It's been two years. Two years ago John ran to his friend on the floor, right in front of St. Bart's hospital. Two years ago he saw him lying there, after falling from the rooftop. Dead. The pain had been too hard to bear. The limp had come back. The will to live was even less than when he returned from the war. The ghosts he saw at night, sleeping or awake, had been replaced with the image of his falling friend, with the image of the blood all over his face and his strange position on the pavement. It had been too much. He had tried to go back to what it was before Sherlock. He had helped pack his things and empty the flat. Except for the violin. The violin had stayed in the same place all this time, the place Sherlock used to occupy while playing, gazing at the street outside the window. John had tried to play it but with no success. First his hands felt the strings. It was as if he was touching Sherlock's hands dancing with the movements he needed to play the song. The never ended compositions stood there as well, to never be finished nor played. It had been too much.

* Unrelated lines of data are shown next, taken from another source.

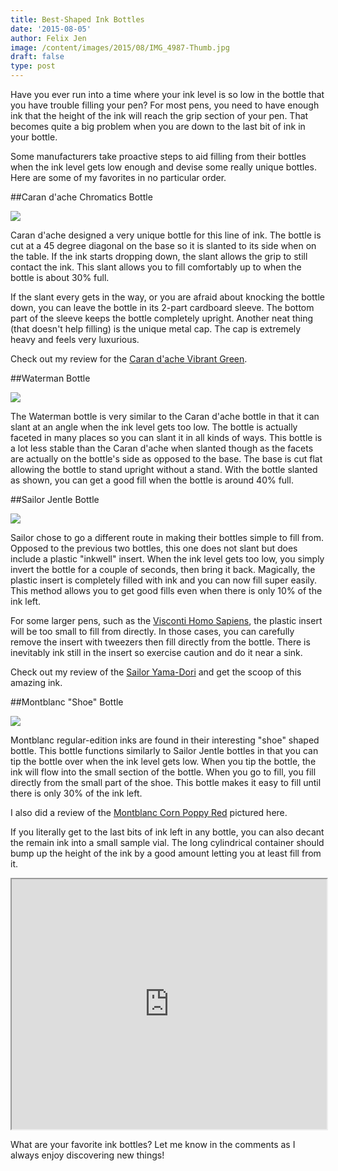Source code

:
 ```yaml
---
title: Best-Shaped Ink Bottles
date: '2015-08-05'
author: Felix Jen
image: /content/images/2015/08/IMG_4987-Thumb.jpg
draft: false
type: post
---
```

Have you ever run into a time where your ink level is so low in the bottle that you have trouble filling your pen? For most pens, you need to have enough ink that the height of the ink will reach the grip section of your pen. That becomes quite a big problem when you are down to the last bit of ink in your bottle.

Some manufacturers take proactive steps to aid filling from their bottles when the ink level gets low enough and devise some really unique bottles. Here are some of my favorites in no particular order.

##Caran d'ache Chromatics Bottle

![](/content/images/2015/08/IMG_4987.jpg)

Caran d'ache designed a very unique bottle for this line of ink. The bottle is cut at a 45 degree diagonal on the base so it is slanted to its side when on the table. If the ink starts dropping down, the slant allows the grip to still contact the ink. This slant allows you to fill comfortably up to when the bottle is about 30% full. 

If the slant every gets in the way, or you are afraid about knocking the bottle down, you can leave the bottle in its 2-part cardboard sleeve. The bottom part of the sleeve keeps the bottle completely upright. Another neat thing (that doesn't help filling) is the unique metal cap. The cap is extremely heavy and feels very luxurious.

Check out my review for the [Caran d'ache Vibrant Green](/caran-dache-vibrant-green-review/).

##Waterman Bottle

![](/content/images/2015/08/IMG_4990.jpg)

The Waterman bottle is very similar to the Caran d'ache bottle in that it can slant at an angle when the ink level gets too low. The bottle is actually faceted in many places so you can slant it in all kinds of ways. This bottle is a lot less stable than the Caran d'ache when slanted though as the facets are actually on the bottle's side as opposed to the base. The base is cut flat allowing the bottle to stand upright without a stand. With the bottle slanted as shown, you can get a good fill when the bottle is around 40% full.

##Sailor Jentle Bottle

![](/content/images/2015/08/IMG_4999.jpg)

Sailor chose to go a different route in making their bottles simple to fill from. Opposed to the previous two bottles, this one does not slant but does include a plastic "inkwell" insert. When the ink level gets too low, you simply invert the bottle for a couple of seconds, then bring it back. Magically, the plastic insert is completely filled with ink and you can now fill super easily. This method allows you to get good fills even when there is only 10% of the ink left.

For some larger pens, such as the [Visconti Homo Sapiens](http://www.inksandpens.com/visconti-homo-sapiens-review/), the plastic insert will be too small to fill from directly. In those cases, you can carefully remove the insert with tweezers then fill directly from the bottle. There is inevitably ink still in the insert so exercise caution and do it near a sink.

Check out my review of the [Sailor Yama-Dori](/sailor-jentle-yama-dori-review/) and get the scoop of this amazing ink.

##Montblanc "Shoe" Bottle

![](/content/images/2015/08/IMG_4994.jpg)

Montblanc regular-edition inks are found in their interesting "shoe" shaped bottle. This bottle functions similarly to Sailor Jentle bottles in that you can tip the bottle over when the ink level gets low. When you tip the bottle, the ink will flow into the small section of the bottle. When you go to fill, you fill directly from the small part of the shoe. This bottle makes it easy to fill until there is only 30% of the ink left.

I also did a review of the [Montblanc Corn Poppy Red](/montblanc-corn-poppy-red-review/) pictured here. 

If you literally get to the last bits of ink left in any bottle, you can also decant the remain ink into a small sample vial. The long cylindrical container should bump up the height of the ink by a good amount letting you at least fill from it. 

<iframe src="http://lib.inksandpens.com/slideshows/How-to/Best%20Ink%20Bottle/" width="100%" height="400px" scrolling="no"></iframe>

What are your favorite ink bottles? Let me know in the comments as I always enjoy discovering new things! 


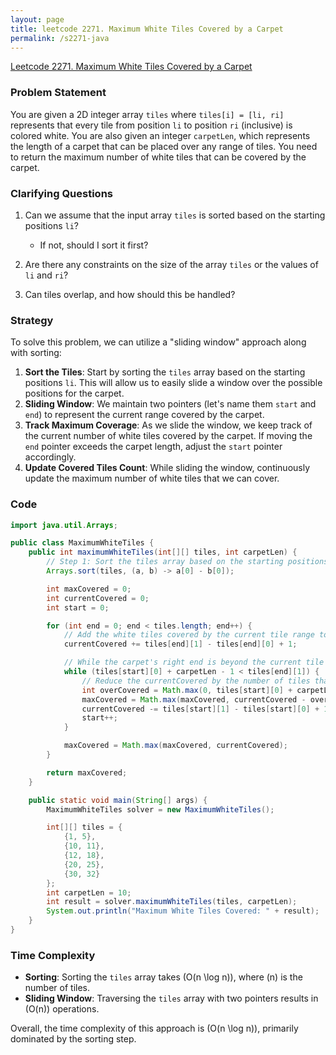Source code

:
 ```yaml
---
layout: page
title: leetcode 2271. Maximum White Tiles Covered by a Carpet
permalink: /s2271-java
---
```

[Leetcode 2271. Maximum White Tiles Covered by a Carpet](https://algoadvance.github.io/algoadvance/l2271)
### Problem Statement

You are given a 2D integer array `tiles` where `tiles[i] = [li, ri]` represents that every tile from position `li` to position `ri` (inclusive) is colored white. You are also given an integer `carpetLen`, which represents the length of a carpet that can be placed over any range of tiles. You need to return the maximum number of white tiles that can be covered by the carpet.

### Clarifying Questions

1. Can we assume that the input array `tiles` is sorted based on the starting positions `li`?
   - If not, should I sort it first?
   
2. Are there any constraints on the size of the array `tiles` or the values of `li` and `ri`?
   
3. Can tiles overlap, and how should this be handled?

### Strategy

To solve this problem, we can utilize a "sliding window" approach along with sorting:

1. **Sort the Tiles**: Start by sorting the `tiles` array based on the starting positions `li`. This will allow us to easily slide a window over the possible positions for the carpet.
2. **Sliding Window**: We maintain two pointers (let's name them `start` and `end`) to represent the current range covered by the carpet.
3. **Track Maximum Coverage**: As we slide the window, we keep track of the current number of white tiles covered by the carpet. If moving the `end` pointer exceeds the carpet length, adjust the `start` pointer accordingly.
4. **Update Covered Tiles Count**: While sliding the window, continuously update the maximum number of white tiles that we can cover.

### Code

```java
import java.util.Arrays;

public class MaximumWhiteTiles {
    public int maximumWhiteTiles(int[][] tiles, int carpetLen) {
        // Step 1: Sort the tiles array based on the starting positions
        Arrays.sort(tiles, (a, b) -> a[0] - b[0]);

        int maxCovered = 0;
        int currentCovered = 0;
        int start = 0;

        for (int end = 0; end < tiles.length; end++) {
            // Add the white tiles covered by the current tile range to currentCovered
            currentCovered += tiles[end][1] - tiles[end][0] + 1;

            // While the carpet's right end is beyond the current tile's left end
            while (tiles[start][0] + carpetLen - 1 < tiles[end][1]) {
                // Reduce the currentCovered by the number of tiles that the carpet cannot cover
                int overCovered = Math.max(0, tiles[start][0] + carpetLen - tiles[end][0]);
                maxCovered = Math.max(maxCovered, currentCovered - overCovered);
                currentCovered -= tiles[start][1] - tiles[start][0] + 1;
                start++;
            }

            maxCovered = Math.max(maxCovered, currentCovered);
        }

        return maxCovered;
    }

    public static void main(String[] args) {
        MaximumWhiteTiles solver = new MaximumWhiteTiles();

        int[][] tiles = {
            {1, 5},
            {10, 11},
            {12, 18},
            {20, 25},
            {30, 32}
        };
        int carpetLen = 10;
        int result = solver.maximumWhiteTiles(tiles, carpetLen);
        System.out.println("Maximum White Tiles Covered: " + result);  // Output should be 9
    }
}
```

### Time Complexity

- **Sorting**: Sorting the `tiles` array takes \(O(n \log n)\), where \(n\) is the number of tiles.
- **Sliding Window**: Traversing the `tiles` array with two pointers results in \(O(n)\) operations.

Overall, the time complexity of this approach is \(O(n \log n)\), primarily dominated by the sorting step.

John looked out the window, the tears he did not try to supress anymore falling down his cheeks, blurring up his vision. He was shaking. He had made a decision, even without thinking. He had written a letter, he wrote it on his blog, but nobody really consulted his blog anymore because he had stopped writing a long time ago. After Sherlock's death it all seemed meaningless and too much of an effort. He had tried to work and got fired because he sometimes burst at small things and couldn't contain his bad moods. Other times he was just completely still for days. Mrs. Hudson took care of him when she saw he was in a very bad day, but that just made him feel like he was a burden. He should be helping her, not the other way around. He had gone out on dates, he had met women who liked him, but in the end his own depression would send them all away. He would stop caring. They would stop calling.

John grabbed the gun with his left hand, still shaking, now more than ever. He always thought he would have the courage to go with it until the end, but would he? He started panting, panic running through his chest, making him feel a pressure in his heart and a strange feeling in the pit of his stomach. He knew it was not worthy to go on. What for, if he had tried everything with no result? What for, if his nights were spent struggling against the nightmares and the days against reality? Yes, this was it. It was enough of living.

He stroked the strings of the violin one more time, a faint sound coming out of it. He pressed the gun to his left temple, trying to make himself stop trembling. He pulled the trigger and shot.

The door downstairs opened up and a pair of heavy footsteps hurried up the corridor and into the living room right before the sound of the shot filled the room. A deep, panicked voice screamed John's name as he fell to the ground, inanimate, like a puppet to which someone cut the strings. Sherlock grabbed his body as it fell down, down to the floor like the gun that had took John's life fell. He tried to make John talk to him, holding his head with a hand. But John's eyes were already white and unfocused, looking at nothing Sherlock could see. He saw the life escape his friend's body, and a last struggling breath. He had read his blog and seen the suicide note John had left for the world and, mostly, for him. Still, had come too late.

Sherlock held John's body tight, close to his own, and cried on the floor of 221B Baker Street, rocking himself back and forward. He had been too late. Too late for the only friend he ever had.